Aurélie Trouvé, Le Bloc arc-en-ciel. Pour une stratégie politique radicale et inclusive, La Découverte, coll. « Petits cahiers libres », 9 septembre 2021, 168 pages, 13 €. ISBN : 9782348068713


Présentation de l'éditeur. « Partout, la colère monte ; partout, l’aspiration à un changement profond se fait entendre. Après vingt années d’engagement au coeur des mouvements sociaux, Aurélie Trouvé analyse dans ce livre comment l’exigence d’égalité réelle exprimée par les populations dominées est en train de bouleverser l’ordre établi. En s’engageant frontalement, sans le concours des médiations traditionnelles, ces dernières heurtent le vieux monde de la politique. Mais cette puissance qui se dégage du côté de l’écologie dissidente, des insurrections populaires, des luttes antipatriarcales et antiracistes et des mouvements syndicaux reste fragmentée, incapable de se constituer en véritable force politique.

L’hypothèse de ce livre est que la radicalité des prises de position actuelles est en réalité un facteur d’inclusion, et non de déliaison. Car cette radicalité est aussi celle des urgences écologiques, économiques et sociales, qui sont liées entre elles et qui requièrent de nous que nous nous hissions collectivement à leur hauteur.

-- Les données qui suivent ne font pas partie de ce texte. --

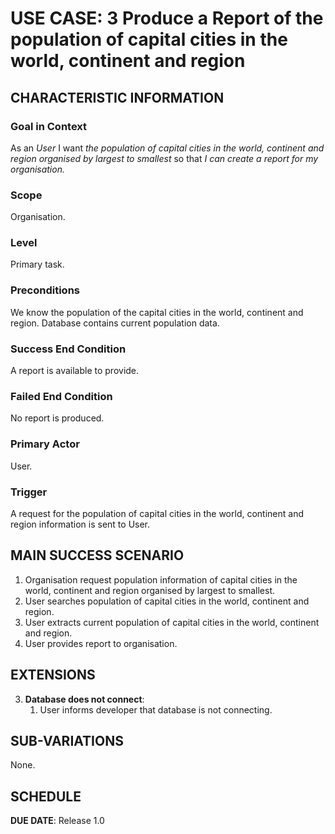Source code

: # USE CASE: 3 Produce a Report of the population of capital cities in the world, continent and region

## CHARACTERISTIC INFORMATION

### Goal in Context

As an *User* I want *the population of capital cities in the world, continent and region organised by largest to smallest* so that *I can create a report for my organisation.*

### Scope

Organisation.

### Level

Primary task.

### Preconditions

We know the population of the capital cities in the world, continent and region.  Database contains current population data.

### Success End Condition

A report is available to provide.

### Failed End Condition

No report is produced.

### Primary Actor

User.

### Trigger

A request for the population of capital cities in the world, continent and region information is sent to User.

## MAIN SUCCESS SCENARIO

1. Organisation request population information of capital cities in the world, continent and region organised by largest to smallest.
2. User searches population of capital cities in the world, continent and region.
3. User extracts current population of capital cities in the world, continent and region.
4. User provides report to organisation.

## EXTENSIONS

3. **Database does not connect**:
    1. User informs developer that database is not connecting.

## SUB-VARIATIONS

None.

## SCHEDULE

**DUE DATE**: Release 1.0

En 1969, à Chicago, la Rainbow Coalition rassemblait Black Panthers, Young Lords et Young Patriots. Cette alliance en apparence modeste d’organisations jusqu’alors désunies pour lutter contre la ségrégation raciale et sociale fit trembler les fondations de la démocratie bourgeoise états-unienne. Il est temps de renouer avec la stratégie du Bloc arc-en-ciel et de créer les conditions d’un exercice résolument démocratique du pouvoir politique ».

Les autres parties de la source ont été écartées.